Although 41% of these firms pay their family and friends with an average salary of £14 per hour, just over half (51%) said this support is unpaid. It means the UK's family support economy could be worth around £64.3 million per week, according to Lloyds.
The support ranges from helping to make business decisions (40%), completing practical tasks (34%), running errands (29%), managing social media accounts (10%) and helping with childcare (8%). Partners are most likely to step up and help, with 43% of business owners helped by their other half. One in five (19%) also rely on their children and 29% use friends.
The vast majority (84%) of business owners say the contribution of friends or family has had a positive impact on their business; 24% describe it as "crucial in keeping their business running" and 10% say their business "would not be able to go on without this support".
Key benefits cited by business owners include: increasing revenue (13%), increasing productivity (25%), making the business more manageable (35%) and providing emotional support (30%).

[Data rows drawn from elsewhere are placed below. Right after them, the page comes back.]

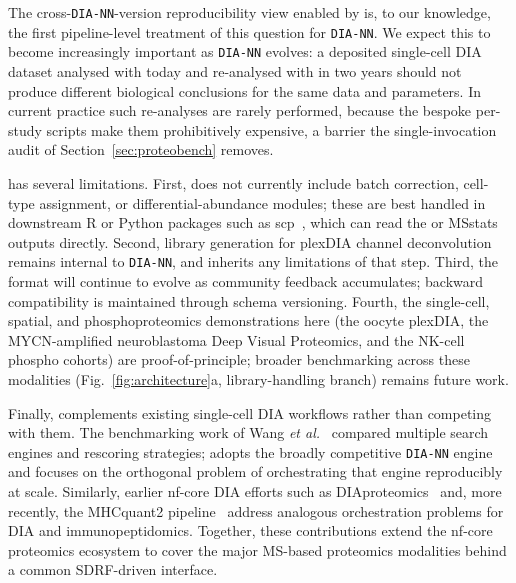 The cross-\texttt{DIA-NN}-version reproducibility view enabled by \quantmsdiann{} is, to our knowledge, the first pipeline-level treatment of this question for \texttt{DIA-NN}.
We expect this to become increasingly important as \texttt{DIA-NN} evolves: a deposited single-cell DIA dataset analysed with  today and re-analysed with  in two years should not produce different biological conclusions for the same data and parameters. In current practice such re-analyses are rarely performed, because the bespoke per-study scripts make them prohibitively expensive, a barrier the single-invocation audit of Section~\ref{sec:proteobench} removes.

\quantmsdiann{} has several limitations.
First, \quantmsdiann{} does not currently include batch correction, cell-type assignment, or differential-abundance modules; these are best handled in downstream R or Python packages such as scp~\cite{vanderaa2023}, which can read the \qpx{} or MSstats outputs directly.
Second, library generation for plexDIA channel deconvolution remains internal to \texttt{DIA-NN}, and \quantmsdiann{} inherits any limitations of that step.
Third, the \qpx{} format will continue to evolve as community feedback accumulates; backward compatibility is maintained through schema versioning.
Fourth, the single-cell, spatial, and phosphoproteomics demonstrations here (the oocyte plexDIA, the MYCN-amplified neuroblastoma Deep Visual Proteomics, and the NK-cell phospho cohorts) are proof-of-principle; broader benchmarking across these modalities (Fig.~\ref{fig:architecture}a, library-handling branch) remains future work.

Finally, \quantmsdiann{} complements existing single-cell DIA workflows rather than competing with them.
The benchmarking work of Wang \textit{et al.}~\cite{wang2025} compared multiple search engines and rescoring strategies; \quantmsdiann{} adopts the broadly competitive \texttt{DIA-NN} engine and focuses on the orthogonal problem of orchestrating that engine reproducibly at scale.
Similarly, earlier nf-core DIA efforts such as DIAproteomics~\cite{bichmann2021diaproteomics} and, more recently, the MHCquant2 pipeline~\cite{scheid2025mhcquant2} address analogous orchestration problems for DIA and immunopeptidomics.
Together, these contributions extend the nf-core proteomics ecosystem to cover the major MS-based proteomics modalities behind a common SDRF-driven interface.
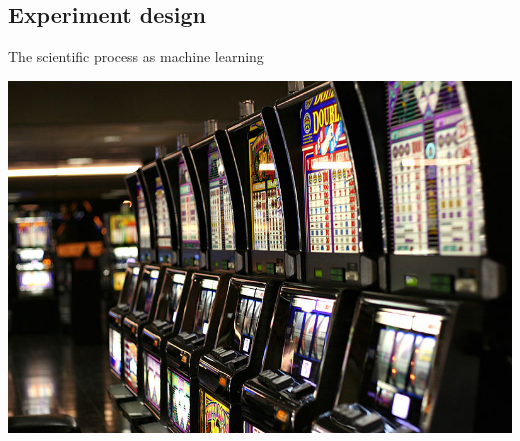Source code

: \documentclass{beamer}
\begin{document}
\subsection{Experiment design}
\begin{frame}
  \centering
  \Huge{The scientific process as machine learning}
\end{frame}
\begin{frame}
  \centering
  \includegraphics[width=\textwidth]{figures/Las_Vegas_slot_machines}
\end{frame}
\end{document}
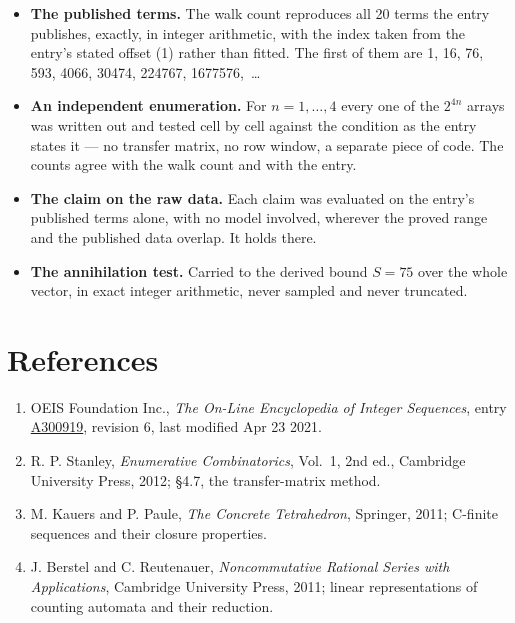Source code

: \documentclass[11pt]{article}
\theoremstyle{definition}
\begin{document}
\begin{itemize}

\item {\bfseries The published terms.} The walk count reproduces all 20 terms the entry publishes, exactly, in integer arithmetic, with the index taken from the entry's stated offset (1) rather than fitted. The first of them are 1, 16, 76, 593, 4066, 30474, 224767, 1677576,~\dots

\item {\bfseries An independent enumeration.} For $n = 1,\dots,4$ every one of the $2^{4n}$ arrays was written out and tested cell by cell against the condition as the entry states it --- no transfer matrix, no row window, a separate piece of code. The counts agree with the walk count and with the entry.

\item {\bfseries The claim on the raw data.} Each claim was evaluated on the entry's published terms alone, with no model involved, wherever the proved range and the published data overlap. It holds there.

\item {\bfseries The annihilation test.} Carried to the derived bound $S = 75$ over the whole vector, in exact integer arithmetic, never sampled and never truncated.

\end{itemize}

\section{References}

\begin{enumerate}

\item OEIS Foundation Inc., \emph{The On-Line Encyclopedia of Integer Sequences}, entry \href{https://oeis.org/A300919}{A300919}, revision 6, last modified Apr 23 2021.

\item R. P. Stanley, \emph{Enumerative Combinatorics}, Vol.~1, 2nd ed., Cambridge University Press, 2012; \S4.7, the transfer-matrix method.

\item M. Kauers and P. Paule, \emph{The Concrete Tetrahedron}, Springer, 2011; C-finite sequences and their closure properties.

\item J. Berstel and C. Reutenauer, \emph{Noncommutative Rational Series with Applications}, Cambridge University Press, 2011; linear representations of counting automata and their reduction.

\end{enumerate}
\end{document}
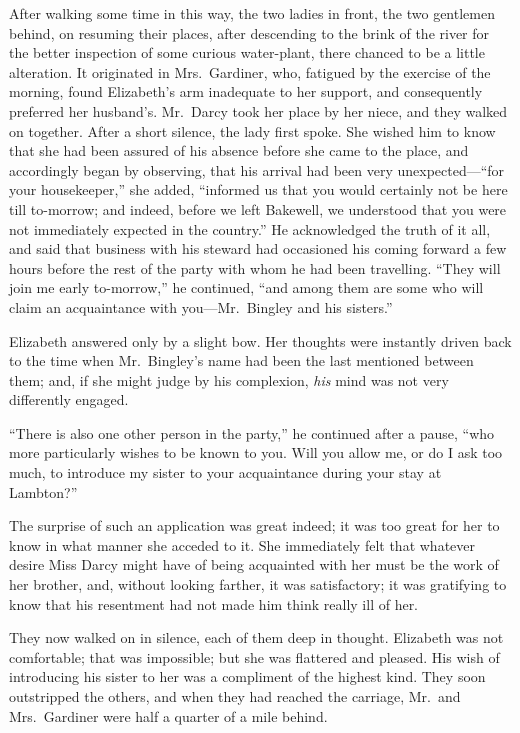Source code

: \documentclass[12pt,english]{book}
\begin{document}
After walking some time in this way, the two ladies in front, the
two gentlemen behind, on resuming their places, after descending to
the brink of the river for the better inspection of some curious water-plant,
there chanced to be a little alteration. It originated in Mrs.\ Gardiner,
who, fatigued by the exercise of the morning, found Elizabeth's arm
inadequate to her support, and consequently preferred her husband's.
Mr.\ Darcy took her place by her niece, and they walked on together.
After a short silence, the lady first spoke. She wished him to know
that she had been assured of his absence before she came to the place,
and accordingly began by observing, that his arrival had been very
unexpected\mbox{---}{}``for your housekeeper,'' she added, {}``informed
us that you would certainly not be here till to-morrow; and indeed,
before we left Bakewell, we understood that you were not immediately
expected in the country.'' He acknowledged the truth of it all, and
said that business with his steward had occasioned his coming forward
a few hours before the rest of the party with whom he had been travelling.
{}``They will join me early to-morrow,'' he continued, {}``and
among them are some who will claim an acquaintance with you\mbox{---}Mr.\ Bingley
and his sisters.''

Elizabeth answered only by a slight bow. Her thoughts were instantly
driven back to the time when Mr.\ Bingley's name had been the last
mentioned between them; and, if she might judge by his complexion,
\textit{his} mind was not very differently engaged.

{}``There is also one other person in the party,'' he continued
after a pause, {}``who more particularly wishes to be known to you.
Will you allow me, or do I ask too much, to introduce my sister to
your acquaintance during your stay at Lambton?''\ 

The surprise of such an application was great indeed; it was too great
for her to know in what manner she acceded to it. She immediately
felt that whatever desire Miss Darcy might have of being acquainted
with her must be the work of her brother, and, without looking farther,
it was satisfactory; it was gratifying to know that his resentment
had not made him think really ill of her.

They now walked on in silence, each of them deep in thought. Elizabeth
was not comfortable; that was impossible; but she was flattered and
pleased. His wish of introducing his sister to her was a compliment
of the highest kind. They soon outstripped the others, and when they
had reached the carriage, Mr.\ and Mrs.\ Gardiner were half a quarter
of a mile behind.
\end{document}
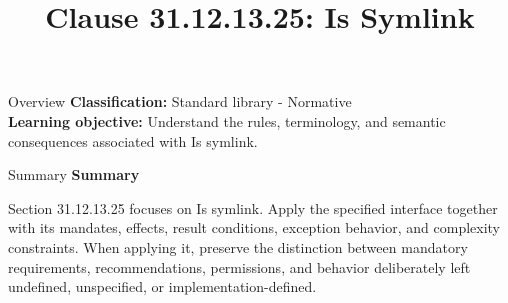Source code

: \documentclass[10pt,letterpaper]{article}
\title{Clause 31.12.13.25: Is Symlink}
\author{}
\date{}
\begin{document}
\maketitle
\begin{CornellOverviewBox}{Overview}
\textbf{Classification:} Standard library - Normative\\[2pt]
\textbf{Learning objective:} Understand the rules, terminology, and semantic consequences associated with Is symlink.
\end{CornellOverviewBox}\begin{CornellSummaryBox}{Summary}
{\sffamily\bfseries\color{Accent} Summary}\par\vspace{3pt}Section 31.12.13.25 focuses on Is symlink. Apply the specified interface together with its mandates, effects, result conditions, exception behavior, and complexity constraints. When applying it, preserve the distinction between mandatory requirements, recommendations, permissions, and behavior deliberately left undefined, unspecified, or implementation-defined.
\end{CornellSummaryBox}
\end{document}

Damien McGarrigle, head of business insurance at Lloyds Bank Insurance, said: "Starting up and running a business can be all-consuming, with family and friends often rallying around small business owners to ensure they are successful.
"However, micro-business owners cannot solely rely on personal contacts to ensure everything runs smoothly. Our research found that a third of those polled experienced problems in the past year - from technology failures to employee sickness - which resulted in more than a quarter operating at reduced capacity."